A intriga gira à volta de uma comunidade de ratinhos que habitam uma velha igreja e representam, de forma alegórica, as classes pobres e as crianças de famílias de baixos rendimentos. O gato, por sua vez, é um um protagonista silencioso - a sua voz nunca se faz ouvir nem em discurso directo, nem em discurso indirecto livre, são sempre os ratinhos que falam por ele. Na verdade, este gato não surge associado aos típicos clichés que o retratam como um predador implacável - como nas histórias de desenhos animados de Tom & Jerry - mas sim como alguém proveniente das classes privilegiadas (oriundo da burguesia ou das elites aristocráticas) e profundamente envolvido ou mesmo comprometido com um projecto de solidariedade, articulado com a comunidade dos ratinhos da Igreja. 

Trata-se de um gato essencialmente benévolo, aliado dos ratos e da luta contra a pobreza, empenhado na missão de conceder um natal mais digno e alegre, mais igual a quem tem muito pouco.
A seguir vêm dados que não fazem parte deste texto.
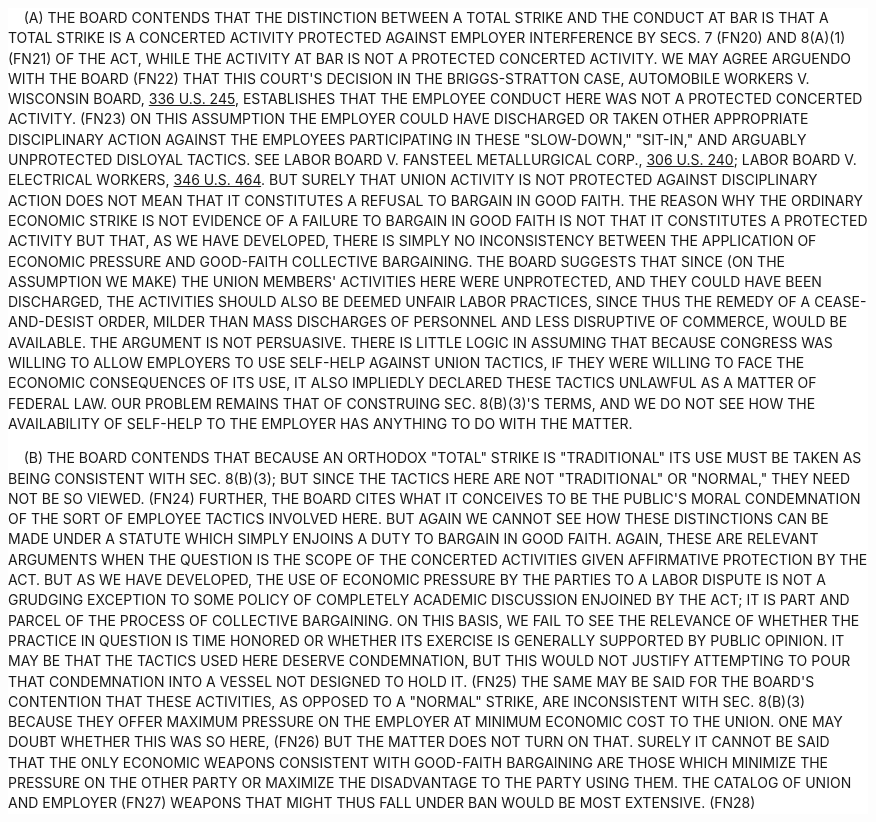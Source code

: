     (A)  THE BOARD CONTENDS THAT THE DISTINCTION BETWEEN A TOTAL STRIKE AND THE CONDUCT AT BAR IS THAT A TOTAL STRIKE IS A CONCERTED ACTIVITY PROTECTED AGAINST EMPLOYER INTERFERENCE BY SECS. 7 (FN20) AND 8(A)(1) (FN21) OF THE ACT, WHILE THE ACTIVITY AT BAR IS NOT A PROTECTED CONCERTED ACTIVITY.  WE MAY AGREE ARGUENDO WITH THE BOARD (FN22) THAT THIS COURT'S DECISION IN THE BRIGGS-STRATTON CASE, AUTOMOBILE WORKERS V. WISCONSIN BOARD, [336 U.S. 245][/us/courts/scotus/usReporter/336/245], ESTABLISHES THAT THE EMPLOYEE CONDUCT HERE WAS NOT A PROTECTED CONCERTED ACTIVITY.  (FN23)  ON THIS ASSUMPTION THE EMPLOYER COULD HAVE DISCHARGED OR TAKEN OTHER APPROPRIATE DISCIPLINARY ACTION AGAINST THE EMPLOYEES PARTICIPATING IN THESE "SLOW-DOWN," "SIT-IN," AND ARGUABLY UNPROTECTED DISLOYAL TACTICS.  SEE LABOR BOARD V. FANSTEEL METALLURGICAL CORP., [306 U.S. 240][/us/courts/scotus/usReporter/306/240]; LABOR BOARD V. ELECTRICAL WORKERS, [346 U.S. 464][/us/courts/scotus/usReporter/346/464].  BUT SURELY THAT UNION ACTIVITY IS NOT PROTECTED AGAINST DISCIPLINARY ACTION DOES NOT MEAN THAT IT CONSTITUTES A REFUSAL TO BARGAIN IN GOOD FAITH.  THE REASON WHY THE ORDINARY ECONOMIC STRIKE IS NOT EVIDENCE OF A FAILURE TO BARGAIN IN GOOD FAITH IS NOT THAT IT CONSTITUTES A PROTECTED ACTIVITY BUT THAT, AS WE HAVE DEVELOPED, THERE IS SIMPLY NO INCONSISTENCY BETWEEN THE APPLICATION OF ECONOMIC PRESSURE AND GOOD-FAITH COLLECTIVE BARGAINING.  THE BOARD SUGGESTS THAT SINCE (ON THE ASSUMPTION WE MAKE) THE UNION MEMBERS' ACTIVITIES HERE WERE UNPROTECTED, AND THEY COULD HAVE BEEN DISCHARGED, THE ACTIVITIES SHOULD ALSO BE DEEMED UNFAIR LABOR PRACTICES, SINCE THUS THE REMEDY OF A CEASE-AND-DESIST ORDER, MILDER THAN MASS DISCHARGES OF PERSONNEL AND LESS DISRUPTIVE OF COMMERCE, WOULD BE AVAILABLE.  THE ARGUMENT IS NOT PERSUASIVE.  THERE IS LITTLE LOGIC IN ASSUMING THAT BECAUSE CONGRESS WAS WILLING TO ALLOW EMPLOYERS TO USE SELF-HELP AGAINST UNION TACTICS, IF THEY WERE WILLING TO FACE THE ECONOMIC CONSEQUENCES OF ITS USE, IT ALSO IMPLIEDLY DECLARED THESE TACTICS UNLAWFUL AS A MATTER OF FEDERAL LAW.  OUR PROBLEM REMAINS THAT OF CONSTRUING SEC. 8(B)(3)'S TERMS, AND WE DO NOT SEE HOW THE AVAILABILITY OF SELF-HELP TO THE EMPLOYER HAS ANYTHING TO DO WITH THE MATTER.

    (B)  THE BOARD CONTENDS THAT BECAUSE AN ORTHODOX "TOTAL" STRIKE IS "TRADITIONAL" ITS USE MUST BE TAKEN AS BEING CONSISTENT WITH SEC. 8(B)(3); BUT SINCE THE TACTICS HERE ARE NOT "TRADITIONAL" OR "NORMAL," THEY NEED NOT BE SO VIEWED.  (FN24)  FURTHER, THE BOARD CITES WHAT IT CONCEIVES TO BE THE PUBLIC'S MORAL CONDEMNATION OF THE SORT OF EMPLOYEE TACTICS INVOLVED HERE.  BUT AGAIN WE CANNOT SEE HOW THESE DISTINCTIONS CAN BE MADE UNDER A STATUTE WHICH SIMPLY ENJOINS A DUTY TO BARGAIN IN GOOD FAITH.  AGAIN, THESE ARE RELEVANT ARGUMENTS WHEN THE QUESTION IS THE SCOPE OF THE CONCERTED ACTIVITIES GIVEN AFFIRMATIVE PROTECTION BY THE ACT.  BUT AS WE HAVE DEVELOPED, THE USE OF ECONOMIC PRESSURE BY THE PARTIES TO A LABOR DISPUTE IS NOT A GRUDGING EXCEPTION TO SOME POLICY OF COMPLETELY ACADEMIC DISCUSSION ENJOINED BY THE ACT; IT IS PART AND PARCEL OF THE PROCESS OF COLLECTIVE BARGAINING.  ON THIS BASIS, WE FAIL TO SEE THE RELEVANCE OF WHETHER THE PRACTICE IN QUESTION IS TIME HONORED OR WHETHER ITS EXERCISE IS GENERALLY SUPPORTED BY PUBLIC OPINION.  IT MAY BE THAT THE TACTICS USED HERE DESERVE CONDEMNATION, BUT THIS WOULD NOT JUSTIFY ATTEMPTING TO POUR THAT CONDEMNATION INTO A VESSEL NOT DESIGNED TO HOLD IT.  (FN25)  THE SAME MAY BE SAID FOR THE BOARD'S CONTENTION THAT THESE ACTIVITIES, AS OPPOSED TO A "NORMAL" STRIKE, ARE INCONSISTENT WITH SEC. 8(B)(3) BECAUSE THEY OFFER MAXIMUM PRESSURE ON THE EMPLOYER AT MINIMUM ECONOMIC COST TO THE UNION.  ONE MAY DOUBT WHETHER THIS WAS SO HERE, (FN26) BUT THE MATTER DOES NOT TURN ON THAT.  SURELY IT CANNOT BE SAID THAT THE ONLY ECONOMIC WEAPONS CONSISTENT WITH GOOD-FAITH BARGAINING ARE THOSE WHICH MINIMIZE THE PRESSURE ON THE OTHER PARTY OR MAXIMIZE THE DISADVANTAGE TO THE PARTY USING THEM.  THE CATALOG OF UNION AND EMPLOYER (FN27) WEAPONS THAT MIGHT THUS FALL UNDER BAN WOULD BE MOST EXTENSIVE.   (FN28)


[/us/courts/scotus/usReporter/361/477]: https://publicdocs.github.io/go/links?ns=uslm-x&ref=%2Fus%2Fcourts%2Fscotus%2FusReporter%2F361%2F477
[/us/courts/scotus/usReporter/358/944]: https://publicdocs.github.io/go/links?ns=uslm-x&ref=%2Fus%2Fcourts%2Fscotus%2FusReporter%2F358%2F944
[/us/courts/scotus/usReporter/337/217]: https://publicdocs.github.io/go/links?ns=uslm-x&ref=%2Fus%2Fcourts%2Fscotus%2FusReporter%2F337%2F217
[/us/courts/scotus/usReporter/311/514]: https://publicdocs.github.io/go/links?ns=uslm-x&ref=%2Fus%2Fcourts%2Fscotus%2FusReporter%2F311%2F514
[/us/courts/scotus/usReporter/358/283]: https://publicdocs.github.io/go/links?ns=uslm-x&ref=%2Fus%2Fcourts%2Fscotus%2FusReporter%2F358%2F283
[/us/courts/scotus/usReporter/318/1]: https://publicdocs.github.io/go/links?ns=uslm-x&ref=%2Fus%2Fcourts%2Fscotus%2FusReporter%2F318%2F1
[/us/courts/scotus/usReporter/351/149]: https://publicdocs.github.io/go/links?ns=uslm-x&ref=%2Fus%2Fcourts%2Fscotus%2FusReporter%2F351%2F149
[/us/courts/scotus/usReporter/356/342]: https://publicdocs.github.io/go/links?ns=uslm-x&ref=%2Fus%2Fcourts%2Fscotus%2FusReporter%2F356%2F342
[/us/courts/scotus/usReporter/343/395]: https://publicdocs.github.io/go/links?ns=uslm-x&ref=%2Fus%2Fcourts%2Fscotus%2FusReporter%2F343%2F395
[/us/courts/scotus/usReporter/301/1]: https://publicdocs.github.io/go/links?ns=uslm-x&ref=%2Fus%2Fcourts%2Fscotus%2FusReporter%2F301%2F1
[/us/courts/scotus/usReporter/336/245]: https://publicdocs.github.io/go/links?ns=uslm-x&ref=%2Fus%2Fcourts%2Fscotus%2FusReporter%2F336%2F245
[/us/courts/scotus/usReporter/306/240]: https://publicdocs.github.io/go/links?ns=uslm-x&ref=%2Fus%2Fcourts%2Fscotus%2FusReporter%2F306%2F240
[/us/courts/scotus/usReporter/346/464]: https://publicdocs.github.io/go/links?ns=uslm-x&ref=%2Fus%2Fcourts%2Fscotus%2FusReporter%2F346%2F464
[/us/courts/scotus/usReporter/353/87]: https://publicdocs.github.io/go/links?ns=uslm-x&ref=%2Fus%2Fcourts%2Fscotus%2FusReporter%2F353%2F87
[/us/stat/61/141]: https://publicdocs.github.io/go/links?ns=uslm&ref=%2Fus%2Fstat%2F61%2F141
[/us/stat/73/542]: https://publicdocs.github.io/go/links?ns=uslm&ref=%2Fus%2Fstat%2F73%2F542
[/us/usc/t29/s158]: https://publicdocs.github.io/go/links?ns=uslm&ref=%2Fus%2Fusc%2Ft29%2Fs158
[/us/stat/73/544]: https://publicdocs.github.io/go/links?ns=uslm&ref=%2Fus%2Fstat%2F73%2F544
[/us/courts/scotus/usReporter/313/177]: https://publicdocs.github.io/go/links?ns=uslm-x&ref=%2Fus%2Fcourts%2Fscotus%2FusReporter%2F313%2F177
[/us/stat/61/141]: https://publicdocs.github.io/go/links?ns=uslm&ref=%2Fus%2Fstat%2F61%2F141
[/us/usc/t29/s158]: https://publicdocs.github.io/go/links?ns=uslm&ref=%2Fus%2Fusc%2Ft29%2Fs158
[/us/stat/49/453]: https://publicdocs.github.io/go/links?ns=uslm&ref=%2Fus%2Fstat%2F49%2F453
[/us/stat/61/141]: https://publicdocs.github.io/go/links?ns=uslm&ref=%2Fus%2Fstat%2F61%2F141
[/us/usc/t29/s158]: https://publicdocs.github.io/go/links?ns=uslm&ref=%2Fus%2Fusc%2Ft29%2Fs158
[/us/courts/scotus/usReporter/343/395]: https://publicdocs.github.io/go/links?ns=uslm-x&ref=%2Fus%2Fcourts%2Fscotus%2FusReporter%2F343%2F395
[/us/stat/61/142]: https://publicdocs.github.io/go/links?ns=uslm&ref=%2Fus%2Fstat%2F61%2F142
[/us/usc/t29/s158]: https://publicdocs.github.io/go/links?ns=uslm&ref=%2Fus%2Fusc%2Ft29%2Fs158
[/us/courts/scotus/usReporter/345/100]: https://publicdocs.github.io/go/links?ns=uslm-x&ref=%2Fus%2Fcourts%2Fscotus%2FusReporter%2F345%2F100
[/us/courts/scotus/usReporter/350/1004]: https://publicdocs.github.io/go/links?ns=uslm-x&ref=%2Fus%2Fcourts%2Fscotus%2FusReporter%2F350%2F1004
[/us/courts/scotus/usReporter/359/180]: https://publicdocs.github.io/go/links?ns=uslm-x&ref=%2Fus%2Fcourts%2Fscotus%2FusReporter%2F359%2F180
[/us/courts/scotus/usReporter/352/864]: https://publicdocs.github.io/go/links?ns=uslm-x&ref=%2Fus%2Fcourts%2Fscotus%2FusReporter%2F352%2F864
[/us/stat/61/142]: https://publicdocs.github.io/go/links?ns=uslm&ref=%2Fus%2Fstat%2F61%2F142
[/us/usc/t29/s158]: https://publicdocs.github.io/go/links?ns=uslm&ref=%2Fus%2Fusc%2Ft29%2Fs158
[/us/stat/49/452]: https://publicdocs.github.io/go/links?ns=uslm&ref=%2Fus%2Fstat%2F49%2F452
[/us/stat/61/140]: https://publicdocs.github.io/go/links?ns=uslm&ref=%2Fus%2Fstat%2F61%2F140
[/us/usc/t29/s157]: https://publicdocs.github.io/go/links?ns=uslm&ref=%2Fus%2Fusc%2Ft29%2Fs157
[/us/stat/49/452]: https://publicdocs.github.io/go/links?ns=uslm&ref=%2Fus%2Fstat%2F49%2F452
[/us/stat/61/140]: https://publicdocs.github.io/go/links?ns=uslm&ref=%2Fus%2Fstat%2F61%2F140
[/us/usc/t29/s158]: https://publicdocs.github.io/go/links?ns=uslm&ref=%2Fus%2Fusc%2Ft29%2Fs158
[/us/courts/scotus/usReporter/359/236]: https://publicdocs.github.io/go/links?ns=uslm-x&ref=%2Fus%2Fcourts%2Fscotus%2FusReporter%2F359%2F236
[/us/stat/61/161]: https://publicdocs.github.io/go/links?ns=uslm&ref=%2Fus%2Fstat%2F61%2F161
[/us/usc/t29/s142]: https://publicdocs.github.io/go/links?ns=uslm&ref=%2Fus%2Fusc%2Ft29%2Fs142
[/us/stat/49/457]: https://publicdocs.github.io/go/links?ns=uslm&ref=%2Fus%2Fstat%2F49%2F457
[/us/stat/61/151]: https://publicdocs.github.io/go/links?ns=uslm&ref=%2Fus%2Fstat%2F61%2F151
[/us/usc/t29/s163]: https://publicdocs.github.io/go/links?ns=uslm&ref=%2Fus%2Fusc%2Ft29%2Fs163
[/us/courts/scotus/usReporter/321/342]: https://publicdocs.github.io/go/links?ns=uslm-x&ref=%2Fus%2Fcourts%2Fscotus%2FusReporter%2F321%2F342
[/us/courts/scotus/usReporter/337/217]: https://publicdocs.github.io/go/links?ns=uslm-x&ref=%2Fus%2Fcourts%2Fscotus%2FusReporter%2F337%2F217
[/us/courts/scotus/usReporter/361/872]: https://publicdocs.github.io/go/links?ns=uslm-x&ref=%2Fus%2Fcourts%2Fscotus%2FusReporter%2F361%2F872
[/us/courts/scotus/usReporter/352/282]: https://publicdocs.github.io/go/links?ns=uslm-x&ref=%2Fus%2Fcourts%2Fscotus%2FusReporter%2F352%2F282
[/us/courts/scotus/usReporter/340/474]: https://publicdocs.github.io/go/links?ns=uslm-x&ref=%2Fus%2Fcourts%2Fscotus%2FusReporter%2F340%2F474
[/us/courts/scotus/usReporter/314/469]: https://publicdocs.github.io/go/links?ns=uslm-x&ref=%2Fus%2Fcourts%2Fscotus%2FusReporter%2F314%2F469
[/us/courts/scotus/usReporter/196/375]: https://publicdocs.github.io/go/links?ns=uslm-x&ref=%2Fus%2Fcourts%2Fscotus%2FusReporter%2F196%2F375
[/us/courts/scotus/usReporter/195/194]: https://publicdocs.github.io/go/links?ns=uslm-x&ref=%2Fus%2Fcourts%2Fscotus%2FusReporter%2F195%2F194
[/us/courts/scotus/usReporter/257/184]: https://publicdocs.github.io/go/links?ns=uslm-x&ref=%2Fus%2Fcourts%2Fscotus%2FusReporter%2F257%2F184
[/us/courts/scotus/usReporter/254/443]: https://publicdocs.github.io/go/links?ns=uslm-x&ref=%2Fus%2Fcourts%2Fscotus%2FusReporter%2F254%2F443
[/us/courts/scotus/usReporter/306/240]: https://publicdocs.github.io/go/links?ns=uslm-x&ref=%2Fus%2Fcourts%2Fscotus%2FusReporter%2F306%2F240
[/us/courts/scotus/usReporter/343/395]: https://publicdocs.github.io/go/links?ns=uslm-x&ref=%2Fus%2Fcourts%2Fscotus%2FusReporter%2F343%2F395
[/us/courts/scotus/usReporter/311/514]: https://publicdocs.github.io/go/links?ns=uslm-x&ref=%2Fus%2Fcourts%2Fscotus%2FusReporter%2F311%2F514
[/us/courts/scotus/usReporter/337/217]: https://publicdocs.github.io/go/links?ns=uslm-x&ref=%2Fus%2Fcourts%2Fscotus%2FusReporter%2F337%2F217
[/us/courts/scotus/usReporter/352/938]: https://publicdocs.github.io/go/links?ns=uslm-x&ref=%2Fus%2Fcourts%2Fscotus%2FusReporter%2F352%2F938
[/us/courts/scotus/usReporter/356/342]: https://publicdocs.github.io/go/links?ns=uslm-x&ref=%2Fus%2Fcourts%2Fscotus%2FusReporter%2F356%2F342
[/us/courts/scotus/usReporter/353/448]: https://publicdocs.github.io/go/links?ns=uslm-x&ref=%2Fus%2Fcourts%2Fscotus%2FusReporter%2F353%2F448
[/us/courts/scotus/usReporter/306/332]: https://publicdocs.github.io/go/links?ns=uslm-x&ref=%2Fus%2Fcourts%2Fscotus%2FusReporter%2F306%2F332
[/us/courts/scotus/usReporter/316/31]: https://publicdocs.github.io/go/links?ns=uslm-x&ref=%2Fus%2Fcourts%2Fscotus%2FusReporter%2F316%2F31
[/us/courts/scotus/usReporter/336/245]: https://publicdocs.github.io/go/links?ns=uslm-x&ref=%2Fus%2Fcourts%2Fscotus%2FusReporter%2F336%2F245
[/us/stat/49/449]: https://publicdocs.github.io/go/links?ns=uslm&ref=%2Fus%2Fstat%2F49%2F449
[/us/courts/scotus/usReporter/312/349]: https://publicdocs.github.io/go/links?ns=uslm-x&ref=%2Fus%2Fcourts%2Fscotus%2FusReporter%2F312%2F349
[/us/courts/scotus/usReporter/351/149]: https://publicdocs.github.io/go/links?ns=uslm-x&ref=%2Fus%2Fcourts%2Fscotus%2FusReporter%2F351%2F149
[/us/courts/scotus/usReporter/336/245]: https://publicdocs.github.io/go/links?ns=uslm-x&ref=%2Fus%2Fcourts%2Fscotus%2FusReporter%2F336%2F245
[/us/courts/scotus/usReporter/336/245]: https://publicdocs.github.io/go/links?ns=uslm-x&ref=%2Fus%2Fcourts%2Fscotus%2FusReporter%2F336%2F245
Mas é também um gato com um ethos algo frágil, pois a sua boa vontade é, de certa forma, explorada pelos ratinhos; o gato acaba por se deixar manietar e objectificar pela classe menos favorecida da comunidade dos ratinhos daquela igreja que o convencem em deixar-se converter em prémio para fazerem uma rifa e assim angariar fundos para a festa de Natal.

Posto isto, acontecem depois várias peripécias ao longo da intriga: o grupo acaba mesmo por, inadvertidamente, apanhar em flagrante um falso pai natal, que entrava nas casas para roubar os haveres, que eram facilmente confundidos com presentes e ajudar a polícia a apanhar o criminoso. No final, tudo acaba em bem e tanto os ratinhos como o gato têm um Natal alegre e farto, festejado em conjunto, apesar de os ratinhos não terem grande respeito por um gato que teria feito uma espécie de 'voto de pobreza' ou 'voto de castidade' comprometendo-se a não caçar ou fazer mal a ratinho algum. 
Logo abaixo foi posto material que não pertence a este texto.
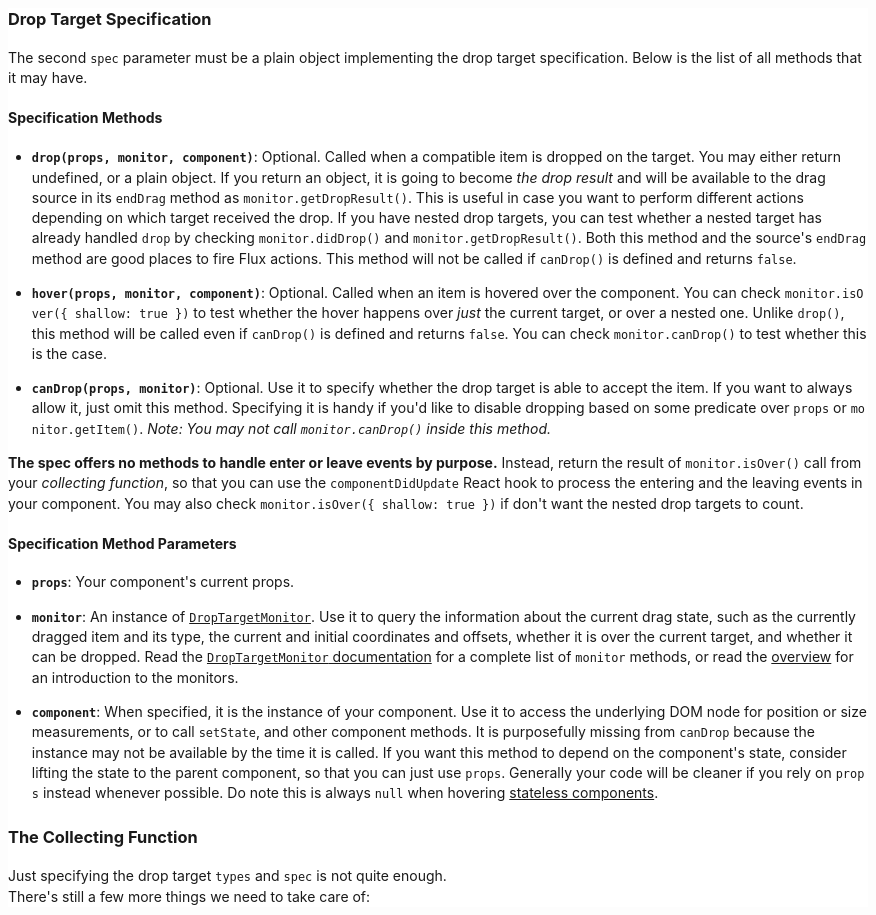 ### Drop Target Specification

The second `spec` parameter must be a plain object implementing the drop target specification. Below is the list of all methods that it may have.

#### Specification Methods

- **`drop(props, monitor, component)`**: Optional. Called when a compatible item is dropped on the target. You may either return undefined, or a plain object. If you return an object, it is going to become _the drop result_ and will be available to the drag source in its `endDrag` method as `monitor.getDropResult()`. This is useful in case you want to perform different actions depending on which target received the drop. If you have nested drop targets, you can test whether a nested target has already handled `drop` by checking `monitor.didDrop()` and `monitor.getDropResult()`. Both this method and the source's `endDrag` method are good places to fire Flux actions. This method will not be called if `canDrop()` is defined and returns `false`.

- **`hover(props, monitor, component)`**: Optional. Called when an item is hovered over the component. You can check `monitor.isOver({ shallow: true })` to test whether the hover happens over _just_ the current target, or over a nested one. Unlike `drop()`, this method will be called even if `canDrop()` is defined and returns `false`. You can check `monitor.canDrop()` to test whether this is the case.

- **`canDrop(props, monitor)`**: Optional. Use it to specify whether the drop target is able to accept the item. If you want to always allow it, just omit this method. Specifying it is handy if you'd like to disable dropping based on some predicate over `props` or `monitor.getItem()`. _Note: You may not call `monitor.canDrop()` inside this method._

**The spec offers no methods to handle enter or leave events by purpose.** Instead, return the result of `monitor.isOver()` call from your _collecting function_, so that you can use the `componentDidUpdate` React hook to process the entering and the leaving events in your component. You may also check `monitor.isOver({ shallow: true })` if don't want the nested drop targets to count.

#### Specification Method Parameters

- **`props`**: Your component's current props.

- **`monitor`**: An instance of [`DropTargetMonitor`](/docs/api/drop-target-monitor). Use it to query the information about the current drag state, such as the currently dragged item and its type, the current and initial coordinates and offsets, whether it is over the current target, and whether it can be dropped. Read the [`DropTargetMonitor` documentation](/docs/api/drop-target-monitor) for a complete list of `monitor` methods, or read the [overview](/docs/overview) for an introduction to the monitors.

- **`component`**: When specified, it is the instance of your component. Use it to access the underlying DOM node for position or size measurements, or to call `setState`, and other component methods. It is purposefully missing from `canDrop` because the instance may not be available by the time it is called. If you want this method to depend on the component's state, consider lifting the state to the parent component, so that you can just use `props`. Generally your code will be cleaner if you rely on `props` instead whenever possible. Do note this is always `null` when hovering [stateless components](https://facebook.github.io/react/docs/reusable-components.html#stateless-functions).

### The Collecting Function

Just specifying the drop target `types` and `spec` is not quite enough.  
There's still a few more things we need to take care of:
O texto é revestido de um toque de humor negro a que não é alheio também o enquadramento ideológico do ultra-liberalismo que dominava então a Inglaterra do tempo do governo de Margareth Thatcher, imbuido de um paternalismo de elite e uma ideologia anti estado social, que não garantia grande crédito às classes populares relativamente à competência destas para a gestão de um orçamento familiar. Isto está patente não só na forma como o chefe dos ratinhos (que pode ser identificado com um líder sindical) trata com condescendência o gato filantrópico (persistia então ainda a ideia oriunda de recuados tempos vitorianos de que os criados não respeitam um patrão benevolente), mas também e sobretudo na forma como acaba a festa e são gastos os fundos angariados par a festa: excessos, bebedeira e uma grande dor de barriga para todos (excepto o gato por ter sido mais comedido e não ter grande apetite).

Mas apesar da carga ideológica, o texto não deixa de ser divertido. Sobretudo porque, nos tempos actuais, pode ser lido como paródia aos excessos do actual governo Tory e da equipa que habita o nº 10 de Downing Street: uma transposição para os hábitos populares das formas de diversão habituais entre as elites. 
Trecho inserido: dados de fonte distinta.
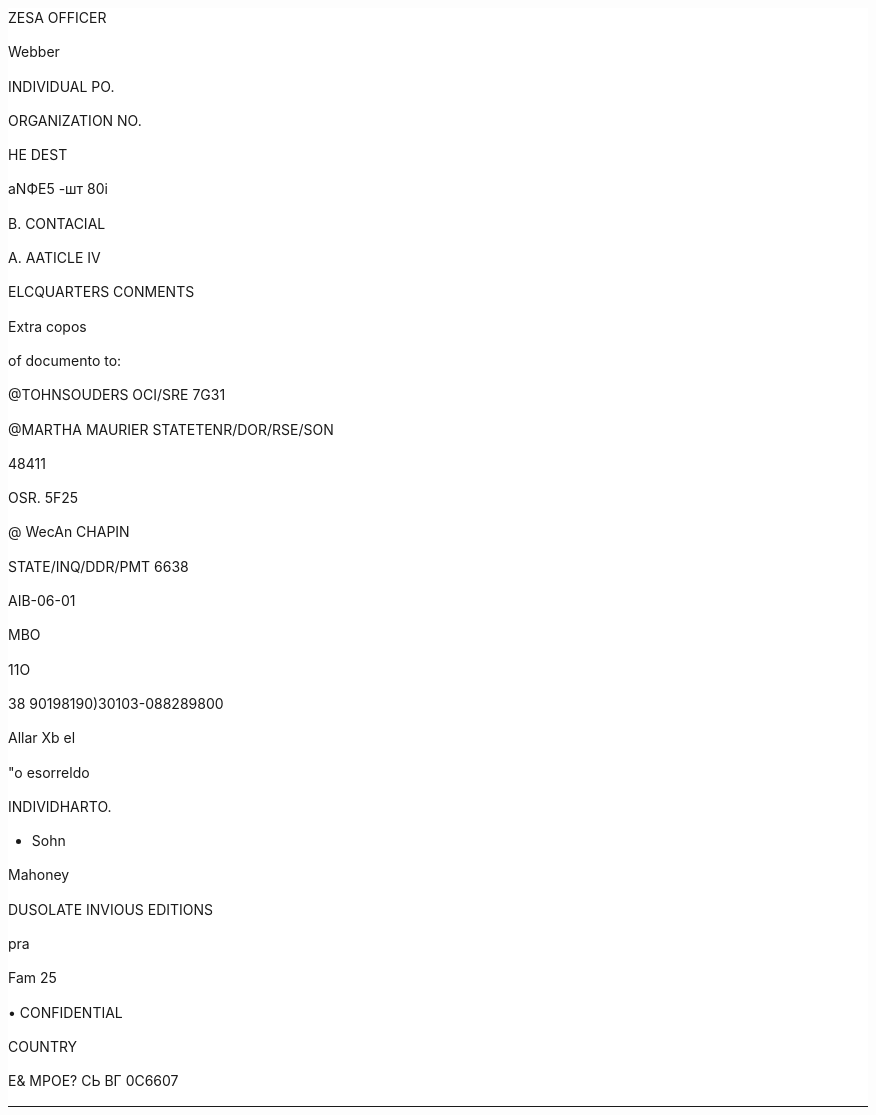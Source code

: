 ZESA OFFICER

Webber

INDIVIDUAL PO.

ORGANIZATION NO.

HE DEST

аNФЕ5 -шт 80і

B. CONTACIAL

A. AATICLE IV

ELCQUARTERS CONMENTS

Extra copos

of documento to:

@TOHNSOUDERS OCI/SRE 7G31

@MARTHA MAURIER STATETENR/DOR/RSE/SON

48411

OSR. 5F25

@ WecAn CHAPIN

STATE/INQ/DDR/PMT 6638

AIB-06-01

MBO

11O

38 90198190)30103-088289800

Allar Xb el

"o esorreldo

INDIVIDHARTO.

* Sohn

Mahoney

DUSOLATE INVIOUS EDITIONS

pra

Fam 25

• CONFIDENTIAL

COUNTRY

Е& МРОЕ? СЬ BГ 0C6607

---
As ilustrações complementam o texto escrito de forma eficaz, com uma tonalidade satírica, com as confusões causadas pelos ratinhos enquanto tentam angariar fundos para financiar a sua festa de Natal.


Um livro transversal ao tempo em que foi escrito e que hoje pode ser lido como um manifesto em favor da Igualdade, Fraternidade e Liberdade de festejar o Natal ou qualquer outra festa como lhe apetecer.